Even casual observers of the pharmaceutical industry know that it is in a trough of new product development especially over the next three years. What remains unappreciated, even within the industry, is that pharma's entire customer base is undergoing enormous change. If the industry wants to adapt, its entire business model must change just as radically.
Pharma's historic customers -- the individual physicians -- have been consolidating into larger corporate entities. They are doing this to get a stronger hand in negotiating with insurers/payers, and to earn revenue from other sources such as clinical trials. And in an era when electronic medical records (EMRs) are becoming coins of the doctoring realm, larger practices possess the capital to make the change more quickly. This recent report in The New York Times shows that physicians now own less than 50% of private practices.
This trend holds several huge consequences for the pharmaceutical industry.
The sun will set on the gatekeeper system. Practices rather than individual physicians will make or constrain most of these decisions, and profits will represent the principal factor driving their choices.
Sales reps become obsolete. Pharma and others will have to conduct business-to-businss selling, not aim at individual docs. Reps will become as obsolete as buggy whip operators.
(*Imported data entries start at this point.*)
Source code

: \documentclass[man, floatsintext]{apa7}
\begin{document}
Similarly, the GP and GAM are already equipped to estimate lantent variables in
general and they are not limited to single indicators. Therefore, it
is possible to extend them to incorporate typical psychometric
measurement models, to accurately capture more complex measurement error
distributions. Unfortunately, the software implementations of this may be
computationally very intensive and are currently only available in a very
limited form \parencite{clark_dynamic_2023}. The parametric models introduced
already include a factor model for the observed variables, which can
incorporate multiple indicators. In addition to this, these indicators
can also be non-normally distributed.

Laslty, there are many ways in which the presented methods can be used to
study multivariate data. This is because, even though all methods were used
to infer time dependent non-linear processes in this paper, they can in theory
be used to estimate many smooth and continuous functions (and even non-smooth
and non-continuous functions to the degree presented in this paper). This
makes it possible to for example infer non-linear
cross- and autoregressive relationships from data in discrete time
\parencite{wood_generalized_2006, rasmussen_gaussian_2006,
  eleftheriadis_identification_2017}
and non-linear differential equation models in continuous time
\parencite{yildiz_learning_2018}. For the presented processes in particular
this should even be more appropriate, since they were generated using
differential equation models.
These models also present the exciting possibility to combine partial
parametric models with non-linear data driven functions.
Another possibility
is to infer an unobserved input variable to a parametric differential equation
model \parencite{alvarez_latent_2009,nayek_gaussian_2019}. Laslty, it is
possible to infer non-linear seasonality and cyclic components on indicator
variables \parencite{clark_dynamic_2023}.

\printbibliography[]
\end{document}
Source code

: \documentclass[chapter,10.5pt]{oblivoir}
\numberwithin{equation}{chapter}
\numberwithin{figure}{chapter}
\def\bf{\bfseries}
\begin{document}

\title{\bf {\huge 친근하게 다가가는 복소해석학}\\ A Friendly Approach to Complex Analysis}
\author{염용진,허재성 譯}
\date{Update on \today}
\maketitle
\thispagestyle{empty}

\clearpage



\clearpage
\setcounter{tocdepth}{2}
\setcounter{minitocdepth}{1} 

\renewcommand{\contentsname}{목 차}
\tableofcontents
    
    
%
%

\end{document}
Niche products will be king. In the near future, the decision on which drugs to use will result from a dynamic of dueling electronic databases. Instead of a company being able to argue persuasively that its product is the most effective, larger practices will check the historical outcomes of each product among tens of thousands, and even millions of patients.
Until new blockbusters are found, most new, branded products will show better cost-effectiveness in only a small proportion of patients. That means pharma must learn to prosper by making profits on small, niche products. Until they can do that, the giant companies such as Pfizer, Merck and GlaxoSmithKline will operate with diseconomies of scale, the exact opposite condition of what favored the mergers and acquisitions that created those behemoth companies.